After nine months of court arguments, Sony finally settles deceptive marketing lawsuit filed by California resident, Douglas Ladore over false Killzone resolution out of court. Details of the settlement are not disclosed but many see Sony's move as an admission to its faulty marketing of Killzone and revealed its "cut-corner" techniques on achieving high resolution.
The case started when Douglas Ladore complained that Killzone's multiplayer resolution is not 1080p as advertised by Sony after confirming his suspicion through an article posted by Eurogamer. The game review site definitively say that Killzone's resolution in Multiplayer was not not native1080p but was in fact 960X1080 but using "high quality temporal upscale or "temporal reprojection." This mean that the resolution was not "native 1080p" as advertised by Sony, which is in essence deceptive.
Temporal reprojection, as defined by Guerilla Games, developers of Killzone Shadow Fall is a technique,
"...which combines pixels and motion vectors from multiple lower-resolution frames to reconstruct a full 1080p image. If native means that every part of the pipeline is 1080p then this technique is not native."

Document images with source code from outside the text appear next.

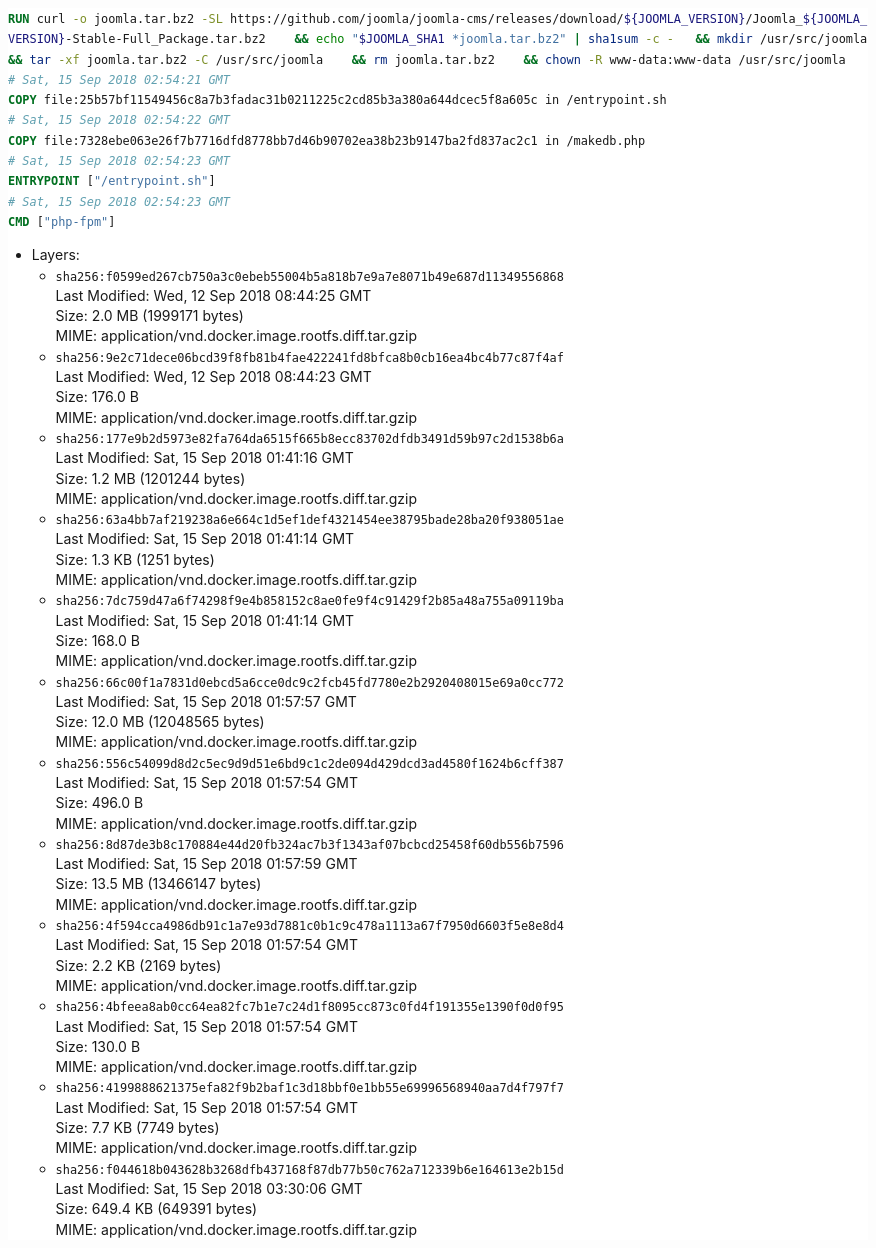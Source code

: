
 ```dockerfile
RUN curl -o joomla.tar.bz2 -SL https://github.com/joomla/joomla-cms/releases/download/${JOOMLA_VERSION}/Joomla_${JOOMLA_VERSION}-Stable-Full_Package.tar.bz2 	&& echo "$JOOMLA_SHA1 *joomla.tar.bz2" | sha1sum -c - 	&& mkdir /usr/src/joomla 	&& tar -xf joomla.tar.bz2 -C /usr/src/joomla 	&& rm joomla.tar.bz2 	&& chown -R www-data:www-data /usr/src/joomla
# Sat, 15 Sep 2018 02:54:21 GMT
COPY file:25b57bf11549456c8a7b3fadac31b0211225c2cd85b3a380a644dcec5f8a605c in /entrypoint.sh 
# Sat, 15 Sep 2018 02:54:22 GMT
COPY file:7328ebe063e26f7b7716dfd8778bb7d46b90702ea38b23b9147ba2fd837ac2c1 in /makedb.php 
# Sat, 15 Sep 2018 02:54:23 GMT
ENTRYPOINT ["/entrypoint.sh"]
# Sat, 15 Sep 2018 02:54:23 GMT
CMD ["php-fpm"]
```

-	Layers:
	-	`sha256:f0599ed267cb750a3c0ebeb55004b5a818b7e9a7e8071b49e687d11349556868`  
		Last Modified: Wed, 12 Sep 2018 08:44:25 GMT  
		Size: 2.0 MB (1999171 bytes)  
		MIME: application/vnd.docker.image.rootfs.diff.tar.gzip
	-	`sha256:9e2c71dece06bcd39f8fb81b4fae422241fd8bfca8b0cb16ea4bc4b77c87f4af`  
		Last Modified: Wed, 12 Sep 2018 08:44:23 GMT  
		Size: 176.0 B  
		MIME: application/vnd.docker.image.rootfs.diff.tar.gzip
	-	`sha256:177e9b2d5973e82fa764da6515f665b8ecc83702dfdb3491d59b97c2d1538b6a`  
		Last Modified: Sat, 15 Sep 2018 01:41:16 GMT  
		Size: 1.2 MB (1201244 bytes)  
		MIME: application/vnd.docker.image.rootfs.diff.tar.gzip
	-	`sha256:63a4bb7af219238a6e664c1d5ef1def4321454ee38795bade28ba20f938051ae`  
		Last Modified: Sat, 15 Sep 2018 01:41:14 GMT  
		Size: 1.3 KB (1251 bytes)  
		MIME: application/vnd.docker.image.rootfs.diff.tar.gzip
	-	`sha256:7dc759d47a6f74298f9e4b858152c8ae0fe9f4c91429f2b85a48a755a09119ba`  
		Last Modified: Sat, 15 Sep 2018 01:41:14 GMT  
		Size: 168.0 B  
		MIME: application/vnd.docker.image.rootfs.diff.tar.gzip
	-	`sha256:66c00f1a7831d0ebcd5a6cce0dc9c2fcb45fd7780e2b2920408015e69a0cc772`  
		Last Modified: Sat, 15 Sep 2018 01:57:57 GMT  
		Size: 12.0 MB (12048565 bytes)  
		MIME: application/vnd.docker.image.rootfs.diff.tar.gzip
	-	`sha256:556c54099d8d2c5ec9d9d51e6bd9c1c2de094d429dcd3ad4580f1624b6cff387`  
		Last Modified: Sat, 15 Sep 2018 01:57:54 GMT  
		Size: 496.0 B  
		MIME: application/vnd.docker.image.rootfs.diff.tar.gzip
	-	`sha256:8d87de3b8c170884e44d20fb324ac7b3f1343af07bcbcd25458f60db556b7596`  
		Last Modified: Sat, 15 Sep 2018 01:57:59 GMT  
		Size: 13.5 MB (13466147 bytes)  
		MIME: application/vnd.docker.image.rootfs.diff.tar.gzip
	-	`sha256:4f594cca4986db91c1a7e93d7881c0b1c9c478a1113a67f7950d6603f5e8e8d4`  
		Last Modified: Sat, 15 Sep 2018 01:57:54 GMT  
		Size: 2.2 KB (2169 bytes)  
		MIME: application/vnd.docker.image.rootfs.diff.tar.gzip
	-	`sha256:4bfeea8ab0cc64ea82fc7b1e7c24d1f8095cc873c0fd4f191355e1390f0d0f95`  
		Last Modified: Sat, 15 Sep 2018 01:57:54 GMT  
		Size: 130.0 B  
		MIME: application/vnd.docker.image.rootfs.diff.tar.gzip
	-	`sha256:4199888621375efa82f9b2baf1c3d18bbf0e1bb55e69996568940aa7d4f797f7`  
		Last Modified: Sat, 15 Sep 2018 01:57:54 GMT  
		Size: 7.7 KB (7749 bytes)  
		MIME: application/vnd.docker.image.rootfs.diff.tar.gzip
	-	`sha256:f044618b043628b3268dfb437168f87db77b50c762a712339b6e164613e2b15d`  
		Last Modified: Sat, 15 Sep 2018 03:30:06 GMT  
		Size: 649.4 KB (649391 bytes)  
		MIME: application/vnd.docker.image.rootfs.diff.tar.gzip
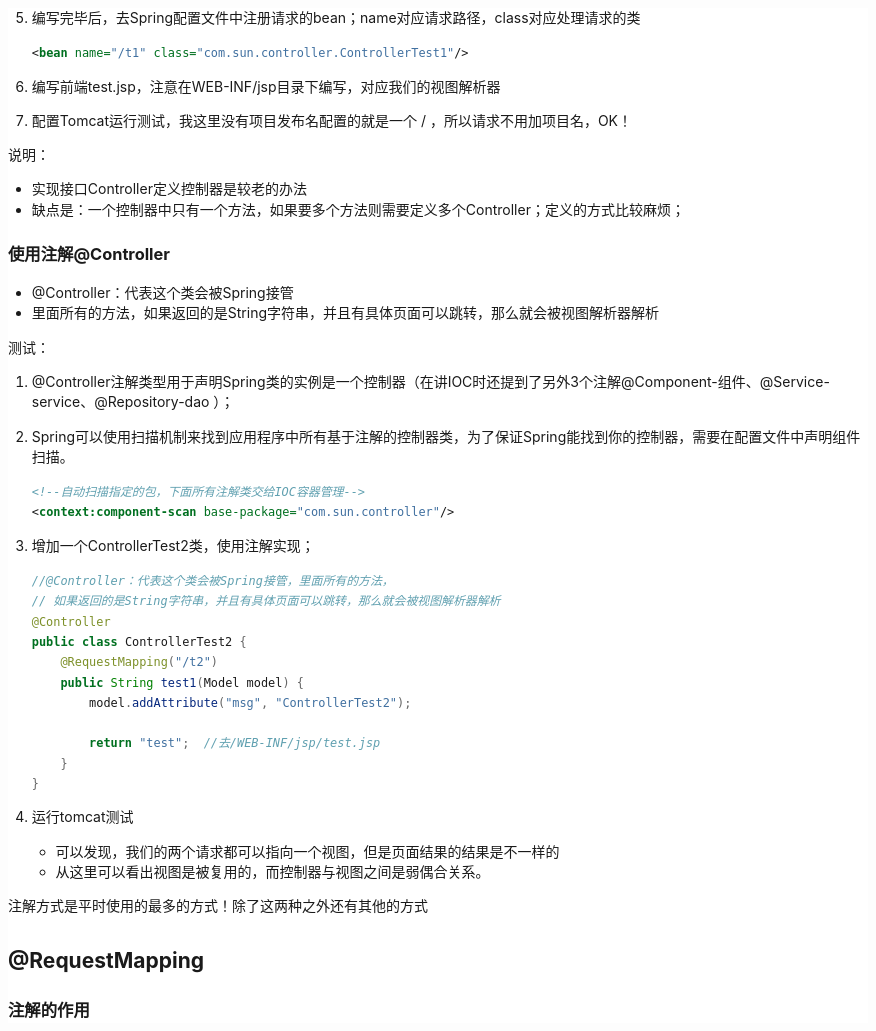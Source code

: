 5. 编写完毕后，去Spring配置文件中注册请求的bean；name对应请求路径，class对应处理请求的类

   ```xml
   <bean name="/t1" class="com.sun.controller.ControllerTest1"/>
   ```

6. 编写前端test.jsp，注意在WEB-INF/jsp目录下编写，对应我们的视图解析器

7. 配置Tomcat运行测试，我这里没有项目发布名配置的就是一个 / ，所以请求不用加项目名，OK！

说明：

- 实现接口Controller定义控制器是较老的办法
- 缺点是：一个控制器中只有一个方法，如果要多个方法则需要定义多个Controller；定义的方式比较麻烦；

### 使用注解@Controller

- @Controller：代表这个类会被Spring接管
- 里面所有的方法，如果返回的是String字符串，并且有具体页面可以跳转，那么就会被视图解析器解析

测试：

1. @Controller注解类型用于声明Spring类的实例是一个控制器（在讲IOC时还提到了另外3个注解@Component-组件、@Service-service、@Repository-dao ）；

2. Spring可以使用扫描机制来找到应用程序中所有基于注解的控制器类，为了保证Spring能找到你的控制器，需要在配置文件中声明组件扫描。

   ```xml
   <!--自动扫描指定的包，下面所有注解类交给IOC容器管理-->
   <context:component-scan base-package="com.sun.controller"/>
   ```

3. 增加一个ControllerTest2类，使用注解实现；

   ```java
   //@Controller：代表这个类会被Spring接管，里面所有的方法，
   // 如果返回的是String字符串，并且有具体页面可以跳转，那么就会被视图解析器解析
   @Controller
   public class ControllerTest2 {
       @RequestMapping("/t2")
       public String test1(Model model) {
           model.addAttribute("msg", "ControllerTest2");
   
           return "test";  //去/WEB-INF/jsp/test.jsp
       }
   }
   ```

4. 运行tomcat测试

   - 可以发现，我们的两个请求都可以指向一个视图，但是页面结果的结果是不一样的
   - 从这里可以看出视图是被复用的，而控制器与视图之间是弱偶合关系。

注解方式是平时使用的最多的方式！除了这两种之外还有其他的方式

## @RequestMapping

### 注解的作用
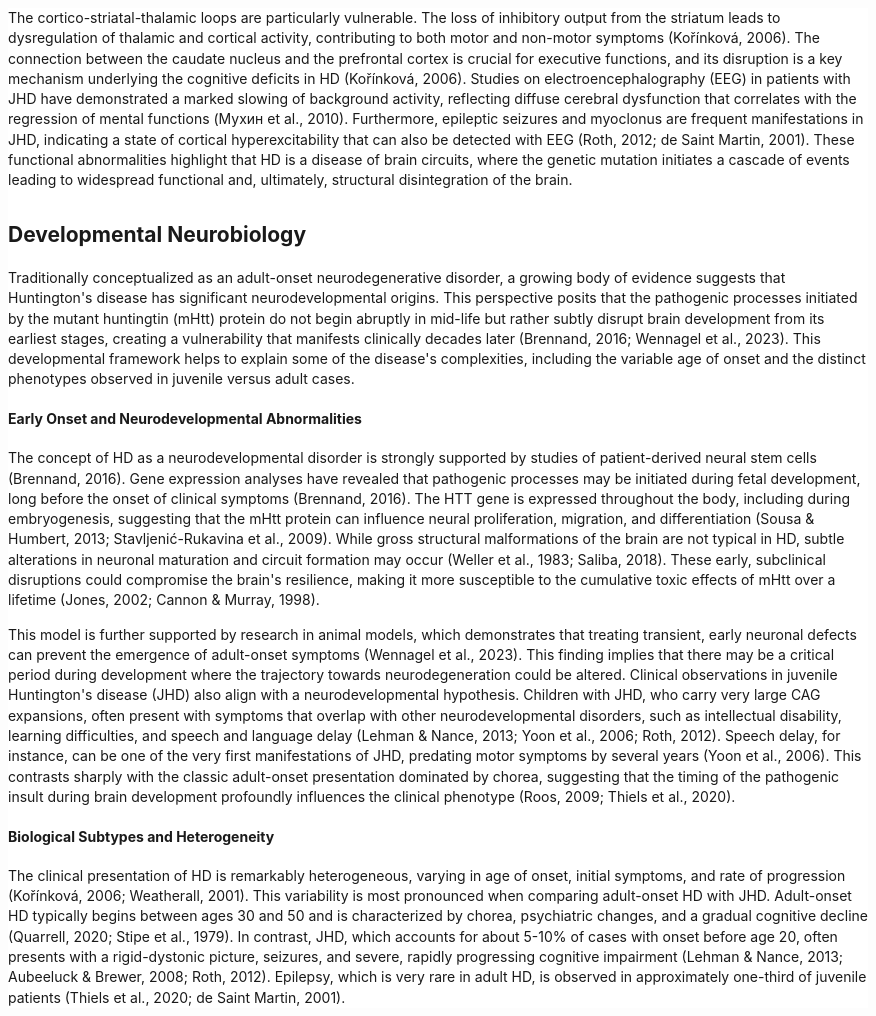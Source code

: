 The cortico-striatal-thalamic loops are particularly vulnerable. The loss of inhibitory output from the striatum leads to dysregulation of thalamic and cortical activity, contributing to both motor and non-motor symptoms (Kořínková, 2006). The connection between the caudate nucleus and the prefrontal cortex is crucial for executive functions, and its disruption is a key mechanism underlying the cognitive deficits in HD (Kořínková, 2006). Studies on electroencephalography (EEG) in patients with JHD have demonstrated a marked slowing of background activity, reflecting diffuse cerebral dysfunction that correlates with the regression of mental functions (Мухин et al., 2010). Furthermore, epileptic seizures and myoclonus are frequent manifestations in JHD, indicating a state of cortical hyperexcitability that can also be detected with EEG (Roth, 2012; de Saint Martin, 2001). These functional abnormalities highlight that HD is a disease of brain circuits, where the genetic mutation initiates a cascade of events leading to widespread functional and, ultimately, structural disintegration of the brain.

## Developmental Neurobiology

Traditionally conceptualized as an adult-onset neurodegenerative disorder, a growing body of evidence suggests that Huntington's disease has significant neurodevelopmental origins. This perspective posits that the pathogenic processes initiated by the mutant huntingtin (mHtt) protein do not begin abruptly in mid-life but rather subtly disrupt brain development from its earliest stages, creating a vulnerability that manifests clinically decades later (Brennand, 2016; Wennagel et al., 2023). This developmental framework helps to explain some of the disease's complexities, including the variable age of onset and the distinct phenotypes observed in juvenile versus adult cases.

#### Early Onset and Neurodevelopmental Abnormalities

The concept of HD as a neurodevelopmental disorder is strongly supported by studies of patient-derived neural stem cells (Brennand, 2016). Gene expression analyses have revealed that pathogenic processes may be initiated during fetal development, long before the onset of clinical symptoms (Brennand, 2016). The HTT gene is expressed throughout the body, including during embryogenesis, suggesting that the mHtt protein can influence neural proliferation, migration, and differentiation (Sousa & Humbert, 2013; Stavljenić-Rukavina et al., 2009). While gross structural malformations of the brain are not typical in HD, subtle alterations in neuronal maturation and circuit formation may occur (Weller et al., 1983; Saliba, 2018). These early, subclinical disruptions could compromise the brain's resilience, making it more susceptible to the cumulative toxic effects of mHtt over a lifetime (Jones, 2002; Cannon & Murray, 1998).

This model is further supported by research in animal models, which demonstrates that treating transient, early neuronal defects can prevent the emergence of adult-onset symptoms (Wennagel et al., 2023). This finding implies that there may be a critical period during development where the trajectory towards neurodegeneration could be altered. Clinical observations in juvenile Huntington's disease (JHD) also align with a neurodevelopmental hypothesis. Children with JHD, who carry very large CAG expansions, often present with symptoms that overlap with other neurodevelopmental disorders, such as intellectual disability, learning difficulties, and speech and language delay (Lehman & Nance, 2013; Yoon et al., 2006; Roth, 2012). Speech delay, for instance, can be one of the very first manifestations of JHD, predating motor symptoms by several years (Yoon et al., 2006). This contrasts sharply with the classic adult-onset presentation dominated by chorea, suggesting that the timing of the pathogenic insult during brain development profoundly influences the clinical phenotype (Roos, 2009; Thiels et al., 2020).

#### Biological Subtypes and Heterogeneity

The clinical presentation of HD is remarkably heterogeneous, varying in age of onset, initial symptoms, and rate of progression (Kořínková, 2006; Weatherall, 2001). This variability is most pronounced when comparing adult-onset HD with JHD. Adult-onset HD typically begins between ages 30 and 50 and is characterized by chorea, psychiatric changes, and a gradual cognitive decline (Quarrell, 2020; Stipe et al., 1979). In contrast, JHD, which accounts for about 5-10% of cases with onset before age 20, often presents with a rigid-dystonic picture, seizures, and severe, rapidly progressing cognitive impairment (Lehman & Nance, 2013; Aubeeluck & Brewer, 2008; Roth, 2012). Epilepsy, which is very rare in adult HD, is observed in approximately one-third of juvenile patients (Thiels et al., 2020; de Saint Martin, 2001).

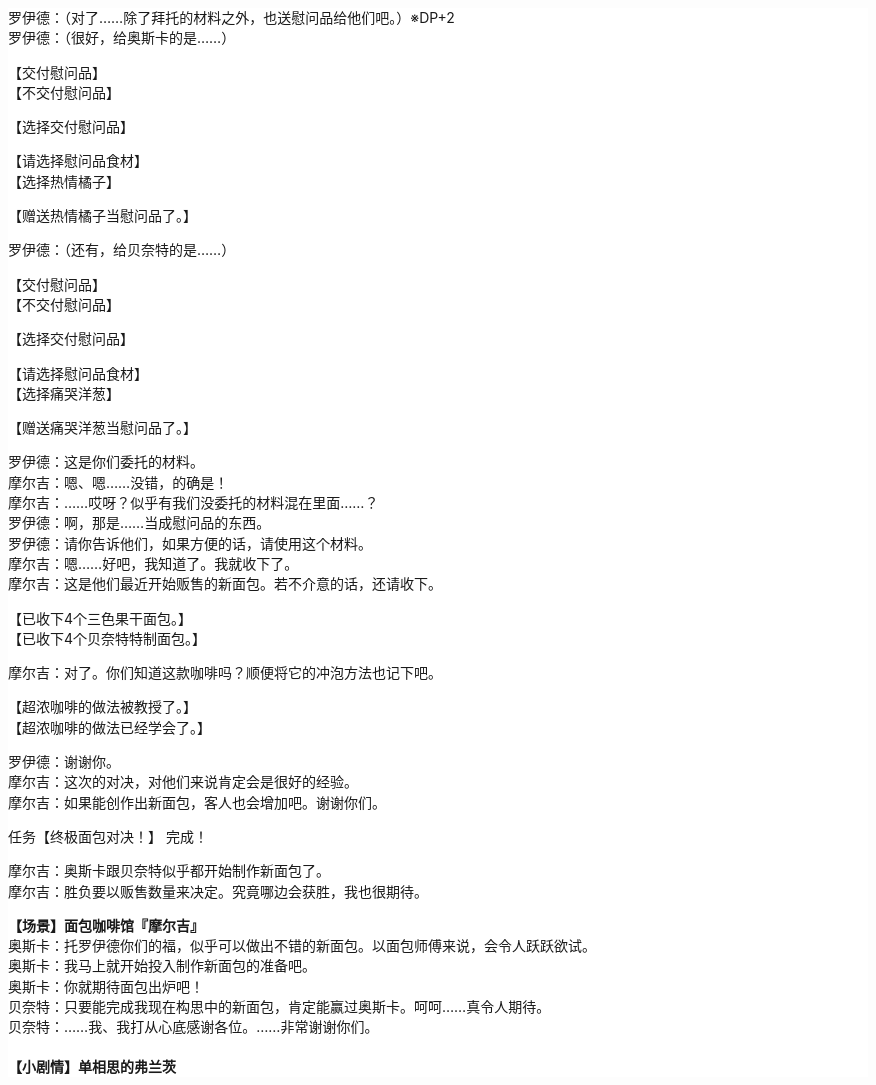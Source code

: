 罗伊德：（对了……除了拜托的材料之外，也送慰问品给他们吧。）※DP+2  
罗伊德：（很好，给奥斯卡的是……）  
  
【交付慰问品】  
【不交付慰问品】  
  
【选择交付慰问品】  
  
【请选择慰问品食材】  
【选择热情橘子】  
  
【赠送热情橘子当慰问品了。】  
  
罗伊德：（还有，给贝奈特的是……）  
  
【交付慰问品】  
【不交付慰问品】  
  
【选择交付慰问品】  
  
【请选择慰问品食材】  
【选择痛哭洋葱】  
  
【赠送痛哭洋葱当慰问品了。】  
  
罗伊德：这是你们委托的材料。  
摩尔吉：嗯、嗯……没错，的确是！  
摩尔吉：……哎呀？似乎有我们没委托的材料混在里面……？  
罗伊德：啊，那是……当成慰问品的东西。  
罗伊德：请你告诉他们，如果方便的话，请使用这个材料。  
摩尔吉：嗯……好吧，我知道了。我就收下了。  
摩尔吉：这是他们最近开始贩售的新面包。若不介意的话，还请收下。  
  
【已收下4个三色果干面包。】  
【已收下4个贝奈特特制面包。】  
  
摩尔吉：对了。你们知道这款咖啡吗？顺便将它的冲泡方法也记下吧。  
  
【超浓咖啡的做法被教授了。】  
【超浓咖啡的做法已经学会了。】  
  
罗伊德：谢谢你。  
摩尔吉：这次的对决，对他们来说肯定会是很好的经验。  
摩尔吉：如果能创作出新面包，客人也会增加吧。谢谢你们。  
  
任务【终极面包对决！】 完成！  
  
摩尔吉：奥斯卡跟贝奈特似乎都开始制作新面包了。  
摩尔吉：胜负要以贩售数量来决定。究竟哪边会获胜，我也很期待。  
  
**【场景】面包咖啡馆『摩尔吉』**  
奥斯卡：托罗伊德你们的福，似乎可以做出不错的新面包。以面包师傅来说，会令人跃跃欲试。  
奥斯卡：我马上就开始投入制作新面包的准备吧。  
奥斯卡：你就期待面包出炉吧！  
贝奈特：只要能完成我现在构思中的新面包，肯定能赢过奥斯卡。呵呵……真令人期待。  
贝奈特：……我、我打从心底感谢各位。……非常谢谢你们。  
  
#### 【小剧情】单相思的弗兰茨  
  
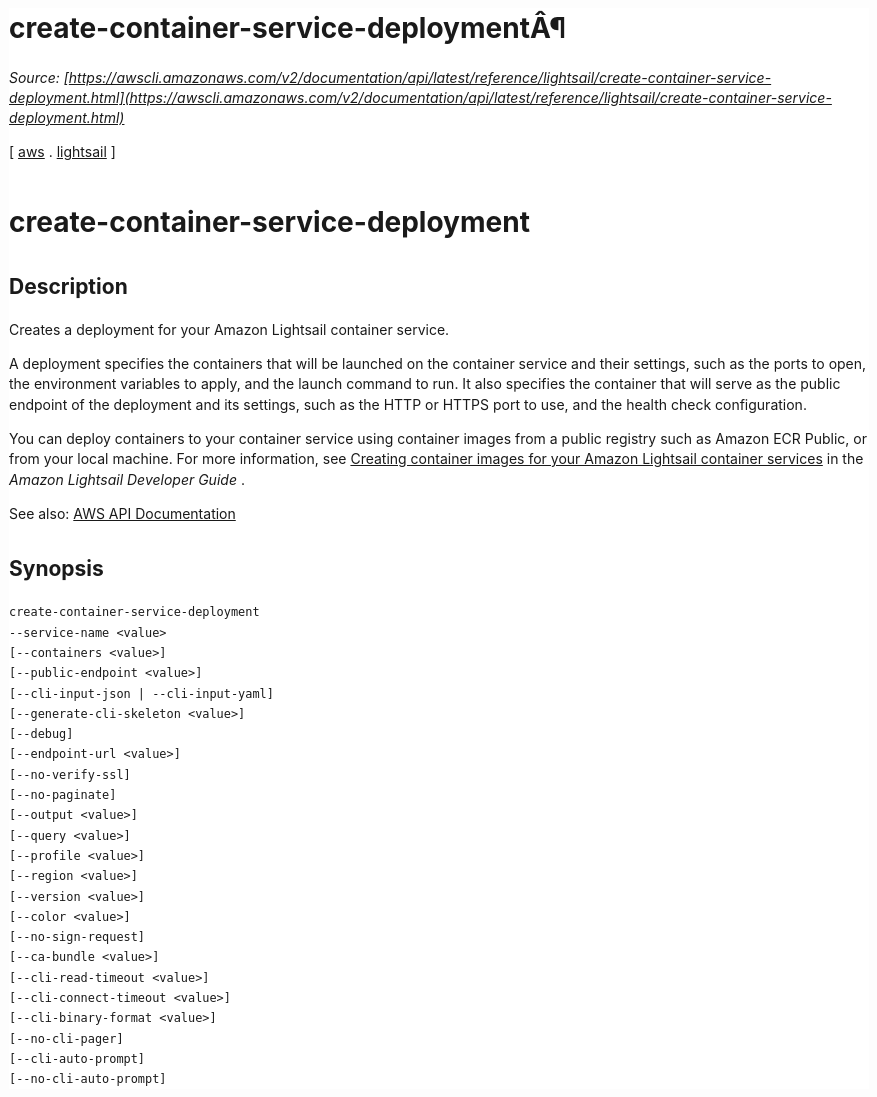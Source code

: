 # create-container-service-deploymentÂ¶

*Source: [https://awscli.amazonaws.com/v2/documentation/api/latest/reference/lightsail/create-container-service-deployment.html](https://awscli.amazonaws.com/v2/documentation/api/latest/reference/lightsail/create-container-service-deployment.html)*

[ [aws](https://awscli.amazonaws.com/v2/documentation/api/latest/reference/index.html#cli-aws) . [lightsail](https://awscli.amazonaws.com/v2/documentation/api/latest/reference/lightsail/index.html#cli-aws-lightsail) ]

# create-container-service-deployment

## Description

Creates a deployment for your Amazon Lightsail container service.

A deployment specifies the containers that will be launched on the container service and their settings, such as the ports to open, the environment variables to apply, and the launch command to run. It also specifies the container that will serve as the public endpoint of the deployment and its settings, such as the HTTP or HTTPS port to use, and the health check configuration.

You can deploy containers to your container service using container images from a public registry such as Amazon ECR Public, or from your local machine. For more information, see [Creating container images for your Amazon Lightsail container services](https://docs.aws.amazon.com/lightsail/latest/userguide/amazon-lightsail-creating-container-images) in the *Amazon Lightsail Developer Guide* .

See also: [AWS API Documentation](https://docs.aws.amazon.com/goto/WebAPI/lightsail-2016-11-28/CreateContainerServiceDeployment)

## Synopsis

```
create-container-service-deployment
--service-name <value>
[--containers <value>]
[--public-endpoint <value>]
[--cli-input-json | --cli-input-yaml]
[--generate-cli-skeleton <value>]
[--debug]
[--endpoint-url <value>]
[--no-verify-ssl]
[--no-paginate]
[--output <value>]
[--query <value>]
[--profile <value>]
[--region <value>]
[--version <value>]
[--color <value>]
[--no-sign-request]
[--ca-bundle <value>]
[--cli-read-timeout <value>]
[--cli-connect-timeout <value>]
[--cli-binary-format <value>]
[--no-cli-pager]
[--cli-auto-prompt]
[--no-cli-auto-prompt]
```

The problem, as accounted in the proceedings, is not that Killzone multiplayer is not native 1080p, but Sony's method of marketing telling people that Killzone's multiplayer resolution is native 1080p, which is not true. Though temporal reprojection is actually a clever way utilized by game developers to cope with scaling problems and reach the same look native 1080p gives, it is not native. Ladore saw this and was intent on teaching Sony some marketing etiquette by filing a $5,000,000 lawsuit against the company.
Now that the case is dismissed after an out of court settlement, will gamers now be over critical on what game companies are advertising or retort back to appreciating the enjoyment each game provide, the days will surely tell.